[Data extracted from a collection]
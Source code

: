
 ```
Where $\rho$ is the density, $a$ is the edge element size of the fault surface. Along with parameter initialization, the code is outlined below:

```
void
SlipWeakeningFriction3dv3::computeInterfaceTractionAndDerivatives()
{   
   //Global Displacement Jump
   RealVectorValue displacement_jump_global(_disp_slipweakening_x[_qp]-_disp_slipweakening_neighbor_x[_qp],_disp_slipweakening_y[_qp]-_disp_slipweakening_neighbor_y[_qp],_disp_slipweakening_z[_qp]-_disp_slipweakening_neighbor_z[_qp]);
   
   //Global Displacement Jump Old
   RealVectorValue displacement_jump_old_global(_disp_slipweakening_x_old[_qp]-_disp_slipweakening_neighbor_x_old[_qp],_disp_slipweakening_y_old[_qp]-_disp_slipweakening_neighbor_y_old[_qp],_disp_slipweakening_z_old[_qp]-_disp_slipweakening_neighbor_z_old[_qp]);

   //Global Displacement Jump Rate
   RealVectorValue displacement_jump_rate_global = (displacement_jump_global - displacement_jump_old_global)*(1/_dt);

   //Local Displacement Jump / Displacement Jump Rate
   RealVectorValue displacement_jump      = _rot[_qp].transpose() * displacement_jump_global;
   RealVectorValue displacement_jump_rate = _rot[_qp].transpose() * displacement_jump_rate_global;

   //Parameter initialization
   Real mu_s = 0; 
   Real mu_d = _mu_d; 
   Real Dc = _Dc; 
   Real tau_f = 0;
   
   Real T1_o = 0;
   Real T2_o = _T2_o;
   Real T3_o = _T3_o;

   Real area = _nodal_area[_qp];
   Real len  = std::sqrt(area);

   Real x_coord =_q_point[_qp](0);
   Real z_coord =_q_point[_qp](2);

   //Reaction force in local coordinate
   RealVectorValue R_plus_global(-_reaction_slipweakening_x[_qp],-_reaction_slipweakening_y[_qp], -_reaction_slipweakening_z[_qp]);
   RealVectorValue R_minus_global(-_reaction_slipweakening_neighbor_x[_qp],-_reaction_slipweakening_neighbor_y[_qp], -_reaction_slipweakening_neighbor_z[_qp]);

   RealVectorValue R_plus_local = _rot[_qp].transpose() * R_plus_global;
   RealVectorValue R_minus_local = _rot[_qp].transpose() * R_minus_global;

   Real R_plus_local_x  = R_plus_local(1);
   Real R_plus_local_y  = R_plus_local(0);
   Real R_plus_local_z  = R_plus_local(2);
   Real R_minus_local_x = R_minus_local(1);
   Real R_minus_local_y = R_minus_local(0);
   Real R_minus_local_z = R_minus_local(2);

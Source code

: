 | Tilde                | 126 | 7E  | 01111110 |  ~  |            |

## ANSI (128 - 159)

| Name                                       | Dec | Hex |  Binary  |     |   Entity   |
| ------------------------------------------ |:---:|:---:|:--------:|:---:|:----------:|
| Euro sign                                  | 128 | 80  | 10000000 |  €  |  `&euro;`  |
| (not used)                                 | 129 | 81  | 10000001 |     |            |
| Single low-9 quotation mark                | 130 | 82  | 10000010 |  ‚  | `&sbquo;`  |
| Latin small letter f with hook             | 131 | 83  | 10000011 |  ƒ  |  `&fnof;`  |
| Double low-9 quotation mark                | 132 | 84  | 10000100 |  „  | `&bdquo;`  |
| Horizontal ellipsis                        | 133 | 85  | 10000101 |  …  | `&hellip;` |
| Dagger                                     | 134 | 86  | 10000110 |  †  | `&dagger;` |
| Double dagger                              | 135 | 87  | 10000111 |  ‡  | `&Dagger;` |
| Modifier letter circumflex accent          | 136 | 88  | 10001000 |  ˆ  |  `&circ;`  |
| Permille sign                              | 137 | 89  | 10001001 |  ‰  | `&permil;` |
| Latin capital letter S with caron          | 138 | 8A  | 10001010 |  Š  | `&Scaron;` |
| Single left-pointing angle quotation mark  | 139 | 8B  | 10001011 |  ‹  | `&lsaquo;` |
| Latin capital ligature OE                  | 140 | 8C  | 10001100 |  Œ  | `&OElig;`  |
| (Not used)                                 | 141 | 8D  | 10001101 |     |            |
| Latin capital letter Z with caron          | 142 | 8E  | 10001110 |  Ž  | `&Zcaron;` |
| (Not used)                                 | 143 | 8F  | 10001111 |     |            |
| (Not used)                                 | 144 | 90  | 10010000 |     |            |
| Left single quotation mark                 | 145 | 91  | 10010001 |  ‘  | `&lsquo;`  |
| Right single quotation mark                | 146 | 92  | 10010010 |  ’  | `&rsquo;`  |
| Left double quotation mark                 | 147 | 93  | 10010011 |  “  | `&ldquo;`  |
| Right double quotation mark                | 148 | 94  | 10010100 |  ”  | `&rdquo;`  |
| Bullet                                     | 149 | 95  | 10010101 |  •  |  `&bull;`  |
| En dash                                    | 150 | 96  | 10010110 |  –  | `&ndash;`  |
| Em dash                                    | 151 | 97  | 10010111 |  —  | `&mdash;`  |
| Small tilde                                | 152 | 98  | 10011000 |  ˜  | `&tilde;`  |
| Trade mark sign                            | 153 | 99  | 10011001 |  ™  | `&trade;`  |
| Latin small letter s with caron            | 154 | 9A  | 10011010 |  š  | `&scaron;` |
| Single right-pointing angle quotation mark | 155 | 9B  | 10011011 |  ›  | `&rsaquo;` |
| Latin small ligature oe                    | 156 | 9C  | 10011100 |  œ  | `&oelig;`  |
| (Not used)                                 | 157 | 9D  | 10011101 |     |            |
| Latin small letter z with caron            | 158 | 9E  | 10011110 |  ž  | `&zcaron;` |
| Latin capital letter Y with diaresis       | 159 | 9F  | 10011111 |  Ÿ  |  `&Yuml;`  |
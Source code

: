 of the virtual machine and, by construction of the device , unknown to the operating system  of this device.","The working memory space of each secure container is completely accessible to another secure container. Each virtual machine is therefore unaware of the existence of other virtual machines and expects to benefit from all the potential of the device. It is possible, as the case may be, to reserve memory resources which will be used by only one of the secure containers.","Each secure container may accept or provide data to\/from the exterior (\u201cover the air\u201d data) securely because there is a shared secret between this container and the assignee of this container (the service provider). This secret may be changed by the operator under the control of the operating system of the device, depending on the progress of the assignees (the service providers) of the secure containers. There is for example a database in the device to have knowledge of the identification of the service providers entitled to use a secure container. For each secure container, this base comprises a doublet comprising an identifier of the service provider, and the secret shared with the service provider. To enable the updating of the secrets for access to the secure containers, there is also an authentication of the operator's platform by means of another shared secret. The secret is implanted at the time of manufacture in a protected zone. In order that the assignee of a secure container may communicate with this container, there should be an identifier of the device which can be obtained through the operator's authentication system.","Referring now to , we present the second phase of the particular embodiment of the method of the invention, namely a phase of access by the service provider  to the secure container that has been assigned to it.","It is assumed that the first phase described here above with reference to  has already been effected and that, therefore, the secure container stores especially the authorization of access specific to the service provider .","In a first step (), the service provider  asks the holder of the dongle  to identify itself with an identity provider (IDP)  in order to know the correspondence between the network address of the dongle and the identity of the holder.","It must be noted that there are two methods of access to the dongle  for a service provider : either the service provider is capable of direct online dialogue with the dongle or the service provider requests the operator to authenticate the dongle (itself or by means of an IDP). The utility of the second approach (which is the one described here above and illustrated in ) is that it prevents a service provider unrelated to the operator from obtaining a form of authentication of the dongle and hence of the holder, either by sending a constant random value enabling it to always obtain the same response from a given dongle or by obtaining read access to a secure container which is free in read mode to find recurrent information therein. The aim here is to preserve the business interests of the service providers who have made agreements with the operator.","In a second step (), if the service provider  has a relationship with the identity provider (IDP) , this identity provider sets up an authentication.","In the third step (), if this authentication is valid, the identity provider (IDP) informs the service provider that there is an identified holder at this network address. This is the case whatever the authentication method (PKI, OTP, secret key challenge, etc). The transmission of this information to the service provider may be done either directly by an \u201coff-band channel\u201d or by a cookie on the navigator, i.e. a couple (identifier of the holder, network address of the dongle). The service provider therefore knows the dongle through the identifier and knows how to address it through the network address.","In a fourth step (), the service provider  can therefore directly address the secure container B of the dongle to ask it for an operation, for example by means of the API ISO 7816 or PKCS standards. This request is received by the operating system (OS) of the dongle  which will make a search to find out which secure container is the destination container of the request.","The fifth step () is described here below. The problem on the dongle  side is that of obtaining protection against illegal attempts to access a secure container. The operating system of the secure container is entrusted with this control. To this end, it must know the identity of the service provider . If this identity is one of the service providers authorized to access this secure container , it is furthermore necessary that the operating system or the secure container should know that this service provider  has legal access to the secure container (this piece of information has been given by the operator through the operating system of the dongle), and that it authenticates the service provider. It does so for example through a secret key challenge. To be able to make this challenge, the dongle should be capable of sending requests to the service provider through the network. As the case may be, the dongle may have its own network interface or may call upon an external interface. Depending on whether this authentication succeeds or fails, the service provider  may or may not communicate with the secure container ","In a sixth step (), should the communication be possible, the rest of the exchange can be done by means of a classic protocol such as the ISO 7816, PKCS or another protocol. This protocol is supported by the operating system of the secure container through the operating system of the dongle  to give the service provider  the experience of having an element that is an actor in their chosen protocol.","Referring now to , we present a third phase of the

Exercise description: Each line above that holds the string "transpose" should be copied and shown.

Answer space:
   RealVectorValue displacement_jump      = _rot[_qp].transpose() * displacement_jump_global;
   RealVectorValue displacement_jump_rate = _rot[_qp].transpose() * displacement_jump_rate_global;
   RealVectorValue R_plus_local = _rot[_qp].transpose() * R_plus_global;
   RealVectorValue R_minus_local = _rot[_qp].transpose() * R_minus_global;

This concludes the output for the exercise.